- Data for the task
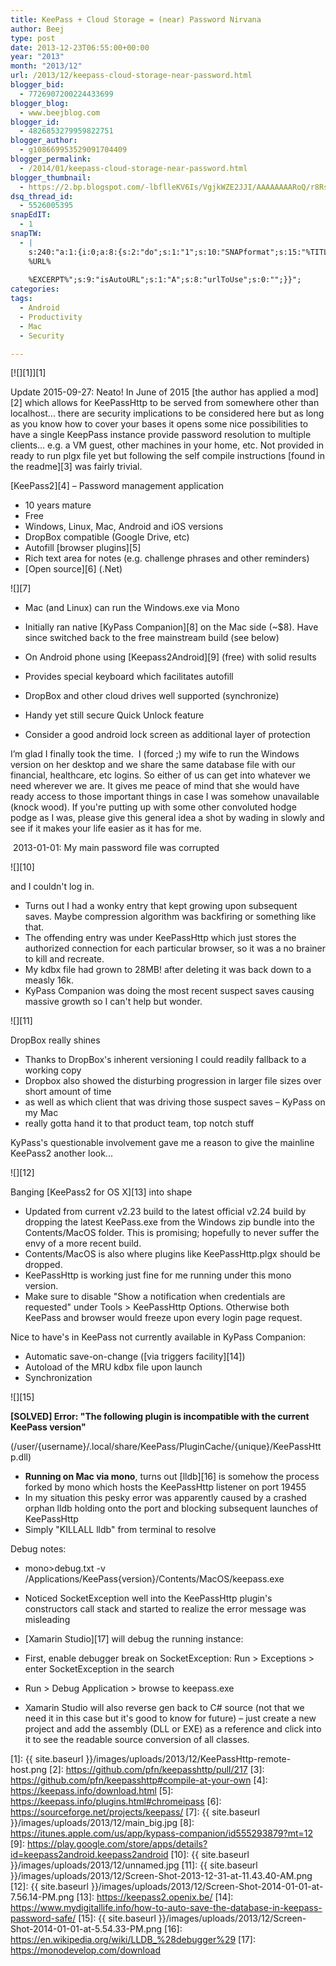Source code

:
 ```yaml
---
title: KeePass + Cloud Storage = (near) Password Nirvana
author: Beej
type: post
date: 2013-12-23T06:55:00+00:00
year: "2013"
month: "2013/12"
url: /2013/12/keepass-cloud-storage-near-password.html
blogger_bid:
  - 7726907200224433699
blogger_blog:
  - www.beejblog.com
blogger_id:
  - 4826853279959822751
blogger_author:
  - g108669953529091704409
blogger_permalink:
  - /2014/01/keepass-cloud-storage-near-password.html
blogger_thumbnail:
  - https://2.bp.blogspot.com/-lbflleKV6Is/VgjkWZE2JJI/AAAAAAAARoQ/r8RsIzK3duM/s1600/KeePassHttp-remote-host.png
dsq_thread_id:
  - 5526005395
snapEdIT:
  - 1
snapTW:
  - |
    s:240:"a:1:{i:0;a:8:{s:2:"do";s:1:"1";s:10:"SNAPformat";s:15:"%TITLE% - %URL%";s:8:"attchImg";s:1:"1";s:9:"isAutoImg";s:1:"A";s:8:"imgToUse";s:0:"";s:9:"msgFormat";s:27:"%TITLE%
    %URL%
    
    %EXCERPT%";s:9:"isAutoURL";s:1:"A";s:8:"urlToUse";s:0:"";}}";
categories:
tags:
  - Android
  - Productivity
  - Mac
  - Security

---
```

[![][1]][1]

Update 2015-09-27: Neato! In June of 2015 [the author has applied a mod][2] which allows for KeePassHttp to be served from somewhere other than localhost... there are security implications to be considered here but as long as you know how to cover your bases it opens some nice possibilities to have a single KeepPass instance provide password resolution to multiple clients... e.g. a VM guest, other machines in your home, etc. Not provided in ready to run plgx file yet but following the self compile instructions [found in the readme][3] was fairly trivial.

[KeePass2][4] &#8211; Password management application

  * 10 years mature
  * Free
  * Windows, Linux, Mac, Android and iOS versions
  * DropBox compatible (Google Drive, etc)
  * Autofill [browser plugins][5]
  * Rich text area for notes (e.g. challenge phrases and other reminders)
  * [Open source][6] (.Net)

![][7]

  * Mac (and Linux) can run the Windows.exe via Mono
  * Initially ran native [KyPass Companion][8] on the Mac side (~$8). Have since switched back to the free mainstream build (see below)</p> 
  * On Android phone using [Keepass2Android][9] (free) with solid results

  * Provides special keyboard which facilitates autofill

  * DropBox and other cloud drives well supported (synchronize)
  * Handy yet still secure Quick Unlock feature
  * Consider a good android lock screen as additional layer of protection

I’m glad I finally took the time.&nbsp; I (forced ;) my wife to run the Windows version on her desktop and we share the same database file with our financial, healthcare, etc logins. So either of us can get into whatever we need wherever we are. It gives me peace of mind that she would have ready access to those important things in case I was somehow unavailable (knock wood). If you're putting up with some other convoluted hodge podge as I was, please give this general idea a shot by wading in slowly and see if it makes your life easier as it has for me.

&nbsp;2013-01-01: My main password file was corrupted

![][10]

and I couldn't log in.

  * Turns out I had a wonky entry that kept growing upon subsequent saves. Maybe compression algorithm was backfiring or something like that.
  * The offending entry was under KeePassHttp which just stores the authorized connection for each particular browser, so it was a no brainer to kill and recreate.
  * My kdbx file had grown to 28MB! after deleting it was back down to a measly 16k.
  * KyPass Companion was doing the most recent suspect saves causing massive growth so I can't help but wonder.

![][11]

DropBox really shines

  * Thanks to DropBox's inherent versioning I could readily fallback to a working copy
  * Dropbox also showed the disturbing progression in larger file sizes over short amount of time
  * as well as which client that was driving those suspect saves &#8211; KyPass on my Mac
  * really gotta hand it to that product team, top notch stuff

KyPass's questionable involvement gave me a reason to give the mainline KeePass2 another look...

![][12]

Banging [KeePass2 for OS X][13] into shape

  * Updated from current v2.23 build to the latest official v2.24 build by dropping the latest KeePass.exe from the Windows zip bundle into the Contents/MacOS folder. This is promising; hopefully to never suffer the envy of a more recent build.
  * Contents/MacOS is also where plugins like KeePassHttp.plgx should be dropped.
  * KeePassHttp is working just fine for me running under this mono version.
  * Make sure to disable "Show a notification when credentials are requested" under Tools > KeePassHttp Options. Otherwise both KeePass and browser would freeze upon every login page request.

Nice to have's in KeePass not currently available in KyPass Companion:

  * Automatic save-on-change ([via triggers facility][14])
  * Autoload of the MRU kdbx file upon launch
  * Synchronization

![][15]

**[SOLVED] Error: "The following plugin is incompatible with the current KeePass version"**
  
(/user/{username}/.local/share/KeePass/PluginCache/{unique}/KeePassHttp.dll)

  * **Running on Mac via mono**, turns out [lldb][16] is somehow the process forked by mono which hosts the KeePassHttp listener on port 19455
  * In my situation this pesky error was apparently caused by a crashed orphan lldb holding onto the port and blocking subsequent launches of KeePassHttp
  * Simply "KILLALL lldb" from terminal to resolve

Debug notes:

  * mono>debug.txt -v /Applications/KeePass{version}/Contents/MacOS/keepass.exe
  * Noticed SocketException well into the KeePassHttp plugin's constructors call stack and started to realize the error message was misleading
  * [Xamarin Studio][17] will debug the running instance:
  * First, enable debugger break on SocketException: Run > Exceptions > enter SocketException in the search
  * Run > Debug Application > browse to keepass.exe

  * Xamarin Studio will also reverse gen back to C# source (not that we need it in this case but it's good to know for future) &#8211; just create a new project and add the assembly (DLL or EXE) as a reference and click into it to see the readable source conversion of all classes.

 [1]: {{ site.baseurl }}/images/uploads/2013/12/KeePassHttp-remote-host.png
 [2]: https://github.com/pfn/keepasshttp/pull/217
 [3]: https://github.com/pfn/keepasshttp#compile-at-your-own
 [4]: https://keepass.info/download.html
 [5]: https://keepass.info/plugins.html#chromeipass
 [6]: https://sourceforge.net/projects/keepass/
 [7]: {{ site.baseurl }}/images/uploads/2013/12/main_big.jpg
 [8]: https://itunes.apple.com/us/app/kypass-companion/id555293879?mt=12
 [9]: https://play.google.com/store/apps/details?id=keepass2android.keepass2android
 [10]: {{ site.baseurl }}/images/uploads/2013/12/unnamed.jpg
 [11]: {{ site.baseurl }}/images/uploads/2013/12/Screen-Shot-2013-12-31-at-11.43.40-AM.png
 [12]: {{ site.baseurl }}/images/uploads/2013/12/Screen-Shot-2014-01-01-at-7.56.14-PM.png
 [13]: https://keepass2.openix.be/
 [14]: https://www.mydigitallife.info/how-to-auto-save-the-database-in-keepass-password-safe/
 [15]: {{ site.baseurl }}/images/uploads/2013/12/Screen-Shot-2014-01-01-at-5.54.33-PM.png
 [16]: https://en.wikipedia.org/wiki/LLDB_%28debugger%29
 [17]: https://monodevelop.com/download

- Aim of the exercise
Please write out all the data word for word, but keep every picture out.

- Exercise answer
Source code

:
 ```yaml
---
title: KeePass + Cloud Storage = (near) Password Nirvana
author: Beej
type: post
date: 2013-12-23T06:55:00+00:00
year: "2013"
month: "2013/12"
url: /2013/12/keepass-cloud-storage-near-password.html
blogger_bid:
  - 7726907200224433699
blogger_blog:
  - www.beejblog.com
blogger_id:
  - 4826853279959822751
blogger_author:
  - g108669953529091704409
blogger_permalink:
  - /2014/01/keepass-cloud-storage-near-password.html
blogger_thumbnail:
  - https://2.bp.blogspot.com/-lbflleKV6Is/VgjkWZE2JJI/AAAAAAAARoQ/r8RsIzK3duM/s1600/KeePassHttp-remote-host.png
dsq_thread_id:
  - 5526005395
snapEdIT:
  - 1
snapTW:
  - |
    s:240:"a:1:{i:0;a:8:{s:2:"do";s:1:"1";s:10:"SNAPformat";s:15:"%TITLE% - %URL%";s:8:"attchImg";s:1:"1";s:9:"isAutoImg";s:1:"A";s:8:"imgToUse";s:0:"";s:9:"msgFormat";s:27:"%TITLE%
    %URL%
    
    %EXCERPT%";s:9:"isAutoURL";s:1:"A";s:8:"urlToUse";s:0:"";}}";
categories:
tags:
  - Android
  - Productivity
  - Mac
  - Security

---
```

[![][1]][1]

Update 2015-09-27: Neato! In June of 2015 [the author has applied a mod][2] which allows for KeePassHttp to be served from somewhere other than localhost... there are security implications to be considered here but as long as you know how to cover your bases it opens some nice possibilities to have a single KeepPass instance provide password resolution to multiple clients... e.g. a VM guest, other machines in your home, etc. Not provided in ready to run plgx file yet but following the self compile instructions [found in the readme][3] was fairly trivial.

[KeePass2][4] &#8211; Password management application

  * 10 years mature
  * Free
  * Windows, Linux, Mac, Android and iOS versions
  * DropBox compatible (Google Drive, etc)
  * Autofill [browser plugins][5]
  * Rich text area for notes (e.g. challenge phrases and other reminders)
  * [Open source][6] (.Net)

![][7]

  * Mac (and Linux) can run the Windows.exe via Mono
  * Initially ran native [KyPass Companion][8] on the Mac side (~$8). Have since switched back to the free mainstream build (see below)</p> 
  * On Android phone using [Keepass2Android][9] (free) with solid results

  * Provides special keyboard which facilitates autofill

  * DropBox and other cloud drives well supported (synchronize)
  * Handy yet still secure Quick Unlock feature
  * Consider a good android lock screen as additional layer of protection

I’m glad I finally took the time.&nbsp; I (forced ;) my wife to run the Windows version on her desktop and we share the same database file with our financial, healthcare, etc logins. So either of us can get into whatever we need wherever we are. It gives me peace of mind that she would have ready access to those important things in case I was somehow unavailable (knock wood). If you're putting up with some other convoluted hodge podge as I was, please give this general idea a shot by wading in slowly and see if it makes your life easier as it has for me.

&nbsp;2013-01-01: My main password file was corrupted

![][10]

and I couldn't log in.

  * Turns out I had a wonky entry that kept growing upon subsequent saves. Maybe compression algorithm was backfiring or something like that.
  * The offending entry was under KeePassHttp which just stores the authorized connection for each particular browser, so it was a no brainer to kill and recreate.
  * My kdbx file had grown to 28MB! after deleting it was back down to a measly 16k.
  * KyPass Companion was doing the most recent suspect saves causing massive growth so I can't help but wonder.

![][11]

DropBox really shines

  * Thanks to DropBox's inherent versioning I could readily fallback to a working copy
  * Dropbox also showed the disturbing progression in larger file sizes over short amount of time
  * as well as which client that was driving those suspect saves &#8211; KyPass on my Mac
  * really gotta hand it to that product team, top notch stuff

KyPass's questionable involvement gave me a reason to give the mainline KeePass2 another look...

![][12]

Banging [KeePass2 for OS X][13] into shape

  * Updated from current v2.23 build to the latest official v2.24 build by dropping the latest KeePass.exe from the Windows zip bundle into the Contents/MacOS folder. This is promising; hopefully to never suffer the envy of a more recent build.
  * Contents/MacOS is also where plugins like KeePassHttp.plgx should be dropped.
  * KeePassHttp is working just fine for me running under this mono version.
  * Make sure to disable "Show a notification when credentials are requested" under Tools > KeePassHttp Options. Otherwise both KeePass and browser would freeze upon every login page request.

Nice to have's in KeePass not currently available in KyPass Companion:

  * Automatic save-on-change ([via triggers facility][14])
  * Autoload of the MRU kdbx file upon launch
  * Synchronization

![][15]

**[SOLVED] Error: "The following plugin is incompatible with the current KeePass version"**
  
(/user/{username}/.local/share/KeePass/PluginCache/{unique}/KeePassHttp.dll)

  * **Running on Mac via mono**, turns out [lldb][16] is somehow the process forked by mono which hosts the KeePassHttp listener on port 19455
  * In my situation this pesky error was apparently caused by a crashed orphan lldb holding onto the port and blocking subsequent launches of KeePassHttp
  * Simply "KILLALL lldb" from terminal to resolve

Debug notes:

  * mono>debug.txt -v /Applications/KeePass{version}/Contents/MacOS/keepass.exe
  * Noticed SocketException well into the KeePassHttp plugin's constructors call stack and started to realize the error message was misleading
  * [Xamarin Studio][17] will debug the running instance:
  * First, enable debugger break on SocketException: Run > Exceptions > enter SocketException in the search
  * Run > Debug Application > browse to keepass.exe

  * Xamarin Studio will also reverse gen back to C# source (not that we need it in this case but it's good to know for future) &#8211; just create a new project and add the assembly (DLL or EXE) as a reference and click into it to see the readable source conversion of all classes.

 [1]: {{ site.baseurl }}/images/uploads/2013/12/KeePassHttp-remote-host.png
 [2]: https://github.com/pfn/keepasshttp/pull/217
 [3]: https://github.com/pfn/keepasshttp#compile-at-your-own
 [4]: https://keepass.info/download.html
 [5]: https://keepass.info/plugins.html#chromeipass
 [6]: https://sourceforge.net/projects/keepass/
 [7]: {{ site.baseurl }}/images/uploads/2013/12/main_big.jpg
 [8]: https://itunes.apple.com/us/app/kypass-companion/id555293879?mt=12
 [9]: https://play.google.com/store/apps/details?id=keepass2android.keepass2android
 [10]: {{ site.baseurl }}/images/uploads/2013/12/unnamed.jpg
 [11]: {{ site.baseurl }}/images/uploads/2013/12/Screen-Shot-2013-12-31-at-11.43.40-AM.png
 [12]: {{ site.baseurl }}/images/uploads/2013/12/Screen-Shot-2014-01-01-at-7.56.14-PM.png
 [13]: https://keepass2.openix.be/
 [14]: https://www.mydigitallife.info/how-to-auto-save-the-database-in-keepass-password-safe/
 [15]: {{ site.baseurl }}/images/uploads/2013/12/Screen-Shot-2014-01-01-at-5.54.33-PM.png
 [16]: https://en.wikipedia.org/wiki/LLDB_%28debugger%29
 [17]: https://monodevelop.com/download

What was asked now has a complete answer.